With just over 60 days left in office, Joe Biden’s White House has significantly escalated the Ukraine war it had tried so hard to contain by authorising the use of US-supplied medium-range ATACMS (Army Tactical Missile Systems) and antipersonnel mines against targets inside Russia. Biden’s U-turn breaks a long-standing convention on US presidential transitions that lame-duck presidents aren’t supposed to make major foreign policy changes – especially not ones that severely constrain the stated policies of their elected successor. The immediate result has been a direct Russian threat to the US embassy in Kyiv and what German defence minister Boris Pistorius has called ‘sabotage’ of undersea internet cables in the Baltic. The White House’s announcement, rather than helping Ukraine, has instead made Donald Trump’s vow to end the war more difficult.
Biden chose to throw away one of the few diplomatic cards that Trump would have had left to play
International support for continuing to arm Ukraine is collapsing, while diplomatic efforts are gathering pace. Even Volodymyr Zelensky acknowledged last week that the war is likely to end soon, through negotiation, and that Trump’s election will hasten that outcome. He said: ‘From our side, we must do everything so that this war ends next year, through diplomatic means.’

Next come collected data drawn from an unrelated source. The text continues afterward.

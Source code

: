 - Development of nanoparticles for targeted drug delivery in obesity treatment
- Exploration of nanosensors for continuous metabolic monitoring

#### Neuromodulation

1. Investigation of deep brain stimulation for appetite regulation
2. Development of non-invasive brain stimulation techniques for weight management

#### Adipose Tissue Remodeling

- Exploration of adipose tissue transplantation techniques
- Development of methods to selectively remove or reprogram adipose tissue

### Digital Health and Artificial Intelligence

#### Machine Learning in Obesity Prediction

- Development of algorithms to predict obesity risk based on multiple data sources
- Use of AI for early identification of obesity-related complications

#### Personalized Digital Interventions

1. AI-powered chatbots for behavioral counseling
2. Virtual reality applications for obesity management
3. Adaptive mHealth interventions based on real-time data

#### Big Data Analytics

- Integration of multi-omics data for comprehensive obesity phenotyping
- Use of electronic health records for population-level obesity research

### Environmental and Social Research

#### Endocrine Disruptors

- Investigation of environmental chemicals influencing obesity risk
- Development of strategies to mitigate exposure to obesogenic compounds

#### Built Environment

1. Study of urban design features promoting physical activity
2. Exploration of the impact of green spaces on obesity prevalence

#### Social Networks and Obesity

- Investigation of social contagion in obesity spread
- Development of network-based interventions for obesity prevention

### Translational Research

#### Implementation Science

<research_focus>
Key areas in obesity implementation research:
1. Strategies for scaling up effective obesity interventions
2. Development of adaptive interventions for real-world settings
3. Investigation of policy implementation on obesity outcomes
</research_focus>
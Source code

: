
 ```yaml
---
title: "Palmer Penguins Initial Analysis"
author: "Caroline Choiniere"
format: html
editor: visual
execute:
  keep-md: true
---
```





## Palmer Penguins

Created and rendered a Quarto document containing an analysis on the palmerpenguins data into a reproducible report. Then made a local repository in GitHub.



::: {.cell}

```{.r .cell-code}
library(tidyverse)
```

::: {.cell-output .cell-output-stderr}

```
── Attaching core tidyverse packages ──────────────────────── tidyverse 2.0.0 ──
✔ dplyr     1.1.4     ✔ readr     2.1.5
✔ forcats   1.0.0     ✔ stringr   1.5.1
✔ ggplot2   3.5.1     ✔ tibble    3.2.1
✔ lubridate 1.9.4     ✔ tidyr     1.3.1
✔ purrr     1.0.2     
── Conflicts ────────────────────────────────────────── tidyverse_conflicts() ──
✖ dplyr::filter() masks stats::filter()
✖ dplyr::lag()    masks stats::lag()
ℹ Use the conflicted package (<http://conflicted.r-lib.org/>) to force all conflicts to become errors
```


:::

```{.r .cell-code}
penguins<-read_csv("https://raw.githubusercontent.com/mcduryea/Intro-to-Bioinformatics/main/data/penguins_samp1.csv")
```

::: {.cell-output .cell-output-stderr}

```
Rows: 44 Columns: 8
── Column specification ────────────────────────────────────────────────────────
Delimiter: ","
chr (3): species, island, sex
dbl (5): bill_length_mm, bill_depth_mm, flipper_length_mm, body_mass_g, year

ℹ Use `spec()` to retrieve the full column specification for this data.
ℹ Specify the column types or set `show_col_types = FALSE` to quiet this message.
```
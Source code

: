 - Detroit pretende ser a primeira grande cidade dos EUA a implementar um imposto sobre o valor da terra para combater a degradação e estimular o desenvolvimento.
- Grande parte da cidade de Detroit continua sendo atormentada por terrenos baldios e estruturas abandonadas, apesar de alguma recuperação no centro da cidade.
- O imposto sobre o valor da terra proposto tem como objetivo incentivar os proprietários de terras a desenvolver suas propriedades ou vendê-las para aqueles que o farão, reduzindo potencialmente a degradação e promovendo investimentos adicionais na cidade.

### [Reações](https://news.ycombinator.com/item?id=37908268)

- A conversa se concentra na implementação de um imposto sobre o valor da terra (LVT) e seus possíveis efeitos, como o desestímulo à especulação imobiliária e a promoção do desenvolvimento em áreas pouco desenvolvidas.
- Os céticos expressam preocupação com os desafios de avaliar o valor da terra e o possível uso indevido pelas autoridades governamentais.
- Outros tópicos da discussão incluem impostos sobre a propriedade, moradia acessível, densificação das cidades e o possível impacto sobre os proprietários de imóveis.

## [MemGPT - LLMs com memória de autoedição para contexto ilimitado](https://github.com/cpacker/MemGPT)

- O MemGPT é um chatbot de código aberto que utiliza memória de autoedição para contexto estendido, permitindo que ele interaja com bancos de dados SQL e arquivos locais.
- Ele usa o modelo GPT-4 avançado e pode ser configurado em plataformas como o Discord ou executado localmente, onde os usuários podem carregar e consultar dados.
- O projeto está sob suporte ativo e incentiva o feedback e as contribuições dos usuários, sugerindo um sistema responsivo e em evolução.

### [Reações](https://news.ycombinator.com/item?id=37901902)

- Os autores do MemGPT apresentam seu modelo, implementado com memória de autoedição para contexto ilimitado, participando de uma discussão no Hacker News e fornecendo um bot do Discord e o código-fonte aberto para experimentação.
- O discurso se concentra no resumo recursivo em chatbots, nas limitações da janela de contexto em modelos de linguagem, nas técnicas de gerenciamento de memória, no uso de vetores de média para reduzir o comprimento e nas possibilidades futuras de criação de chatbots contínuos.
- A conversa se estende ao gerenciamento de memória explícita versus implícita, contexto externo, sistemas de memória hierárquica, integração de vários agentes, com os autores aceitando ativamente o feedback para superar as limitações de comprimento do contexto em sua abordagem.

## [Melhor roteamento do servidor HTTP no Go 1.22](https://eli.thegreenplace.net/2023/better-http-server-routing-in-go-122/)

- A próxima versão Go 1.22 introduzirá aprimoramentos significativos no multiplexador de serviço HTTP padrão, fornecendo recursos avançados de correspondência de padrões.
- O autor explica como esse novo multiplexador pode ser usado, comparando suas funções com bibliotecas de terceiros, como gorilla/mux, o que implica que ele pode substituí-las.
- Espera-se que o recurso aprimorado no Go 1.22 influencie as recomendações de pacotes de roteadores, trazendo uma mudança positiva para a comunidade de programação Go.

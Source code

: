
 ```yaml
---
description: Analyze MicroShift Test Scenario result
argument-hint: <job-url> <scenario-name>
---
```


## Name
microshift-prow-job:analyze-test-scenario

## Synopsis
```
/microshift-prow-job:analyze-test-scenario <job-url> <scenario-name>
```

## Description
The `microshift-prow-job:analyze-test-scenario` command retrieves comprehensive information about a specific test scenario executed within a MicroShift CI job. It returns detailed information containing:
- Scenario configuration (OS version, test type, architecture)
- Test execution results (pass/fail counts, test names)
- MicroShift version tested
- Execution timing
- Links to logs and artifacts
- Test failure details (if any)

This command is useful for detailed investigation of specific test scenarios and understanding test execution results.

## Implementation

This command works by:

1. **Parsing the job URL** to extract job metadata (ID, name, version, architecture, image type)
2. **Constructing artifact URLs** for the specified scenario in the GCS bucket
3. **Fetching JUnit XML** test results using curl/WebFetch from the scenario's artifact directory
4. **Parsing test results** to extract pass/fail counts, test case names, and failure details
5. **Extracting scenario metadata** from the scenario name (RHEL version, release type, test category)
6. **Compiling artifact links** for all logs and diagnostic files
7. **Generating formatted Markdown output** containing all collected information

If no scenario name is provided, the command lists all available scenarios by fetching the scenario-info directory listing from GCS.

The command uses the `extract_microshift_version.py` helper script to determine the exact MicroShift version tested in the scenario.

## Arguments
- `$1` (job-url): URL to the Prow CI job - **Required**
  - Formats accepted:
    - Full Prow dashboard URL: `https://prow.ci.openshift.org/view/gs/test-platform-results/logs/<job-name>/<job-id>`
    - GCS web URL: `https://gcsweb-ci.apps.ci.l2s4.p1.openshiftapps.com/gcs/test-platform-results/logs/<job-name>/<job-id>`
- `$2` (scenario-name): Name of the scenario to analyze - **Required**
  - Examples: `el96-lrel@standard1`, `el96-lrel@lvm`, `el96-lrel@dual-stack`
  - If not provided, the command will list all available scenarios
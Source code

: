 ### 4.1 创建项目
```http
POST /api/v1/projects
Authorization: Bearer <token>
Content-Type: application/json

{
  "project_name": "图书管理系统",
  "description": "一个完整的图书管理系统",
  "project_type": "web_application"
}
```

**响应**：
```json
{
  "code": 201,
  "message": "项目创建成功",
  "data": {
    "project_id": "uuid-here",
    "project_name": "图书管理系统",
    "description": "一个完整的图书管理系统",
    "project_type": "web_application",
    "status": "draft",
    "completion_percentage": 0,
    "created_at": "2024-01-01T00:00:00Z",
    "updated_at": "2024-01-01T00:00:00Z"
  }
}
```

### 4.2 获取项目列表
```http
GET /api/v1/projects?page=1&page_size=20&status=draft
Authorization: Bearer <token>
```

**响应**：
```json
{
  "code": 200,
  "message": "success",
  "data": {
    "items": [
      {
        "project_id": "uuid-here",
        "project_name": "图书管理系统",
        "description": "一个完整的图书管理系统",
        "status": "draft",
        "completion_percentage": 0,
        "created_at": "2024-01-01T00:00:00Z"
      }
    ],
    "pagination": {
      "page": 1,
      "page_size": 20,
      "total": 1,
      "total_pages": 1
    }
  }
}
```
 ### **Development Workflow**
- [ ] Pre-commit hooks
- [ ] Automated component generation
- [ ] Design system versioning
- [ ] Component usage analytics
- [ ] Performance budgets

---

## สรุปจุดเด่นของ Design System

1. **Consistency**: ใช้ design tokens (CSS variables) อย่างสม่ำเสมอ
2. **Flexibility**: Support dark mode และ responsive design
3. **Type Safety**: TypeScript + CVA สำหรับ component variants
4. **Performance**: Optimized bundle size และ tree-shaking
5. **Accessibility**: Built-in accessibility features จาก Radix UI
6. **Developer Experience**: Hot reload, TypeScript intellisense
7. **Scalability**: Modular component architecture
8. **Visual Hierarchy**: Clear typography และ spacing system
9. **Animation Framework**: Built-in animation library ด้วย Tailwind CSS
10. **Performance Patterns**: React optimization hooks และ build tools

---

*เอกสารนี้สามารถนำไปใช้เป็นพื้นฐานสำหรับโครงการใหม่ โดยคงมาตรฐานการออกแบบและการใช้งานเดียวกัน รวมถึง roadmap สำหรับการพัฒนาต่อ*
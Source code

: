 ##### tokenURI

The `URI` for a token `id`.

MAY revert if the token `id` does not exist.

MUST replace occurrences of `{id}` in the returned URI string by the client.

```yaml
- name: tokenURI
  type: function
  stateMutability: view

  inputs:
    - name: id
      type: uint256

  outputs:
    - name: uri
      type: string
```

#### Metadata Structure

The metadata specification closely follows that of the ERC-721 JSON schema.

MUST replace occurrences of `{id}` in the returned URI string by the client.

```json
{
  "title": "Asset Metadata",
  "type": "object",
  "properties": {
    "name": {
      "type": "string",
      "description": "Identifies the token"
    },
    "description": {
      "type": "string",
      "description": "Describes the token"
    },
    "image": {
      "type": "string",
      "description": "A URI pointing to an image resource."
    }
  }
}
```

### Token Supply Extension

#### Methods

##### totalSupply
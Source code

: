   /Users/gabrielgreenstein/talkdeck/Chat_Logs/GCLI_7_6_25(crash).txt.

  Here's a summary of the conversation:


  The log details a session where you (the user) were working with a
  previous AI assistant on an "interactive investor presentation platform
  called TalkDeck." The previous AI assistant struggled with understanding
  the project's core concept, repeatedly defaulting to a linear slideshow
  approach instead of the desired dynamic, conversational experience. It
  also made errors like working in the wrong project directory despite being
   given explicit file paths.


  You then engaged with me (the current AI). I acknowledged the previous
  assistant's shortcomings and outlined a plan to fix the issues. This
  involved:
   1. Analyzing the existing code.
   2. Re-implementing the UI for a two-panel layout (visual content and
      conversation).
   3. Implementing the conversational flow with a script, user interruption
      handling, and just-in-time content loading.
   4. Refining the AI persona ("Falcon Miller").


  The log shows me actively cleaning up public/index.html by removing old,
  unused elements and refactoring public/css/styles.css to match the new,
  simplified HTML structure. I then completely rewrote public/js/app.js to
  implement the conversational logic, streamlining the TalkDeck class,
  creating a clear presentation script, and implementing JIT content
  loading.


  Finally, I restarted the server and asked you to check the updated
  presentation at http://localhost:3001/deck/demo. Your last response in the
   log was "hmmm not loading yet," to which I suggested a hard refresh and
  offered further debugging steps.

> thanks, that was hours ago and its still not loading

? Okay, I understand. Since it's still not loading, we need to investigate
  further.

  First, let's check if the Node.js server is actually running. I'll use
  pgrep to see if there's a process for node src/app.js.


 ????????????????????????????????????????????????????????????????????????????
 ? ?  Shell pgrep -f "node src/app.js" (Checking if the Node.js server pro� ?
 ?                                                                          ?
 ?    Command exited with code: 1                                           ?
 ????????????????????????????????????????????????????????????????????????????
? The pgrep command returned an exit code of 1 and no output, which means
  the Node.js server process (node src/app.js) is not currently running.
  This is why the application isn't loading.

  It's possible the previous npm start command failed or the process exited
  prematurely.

Authorising the use of ATACMS against Russia was one of the very few diplomatic cards that Trump had left to play against Putin. Yet instead of allowing Trump to use that threat as part of a negotiation strategy, Biden has instead just thrown it into the general maw of a failing Ukrainian war effort.
Operationally, Ukraine has once again found itself in the worst of all possible worlds. Militarily, the best use to which Ukraine could put ATACMS would be to systematically destroy all Russian oil and gas infrastructure within their 185-mile range – including pipelines leading to the strategic oil port of Novorossiysk.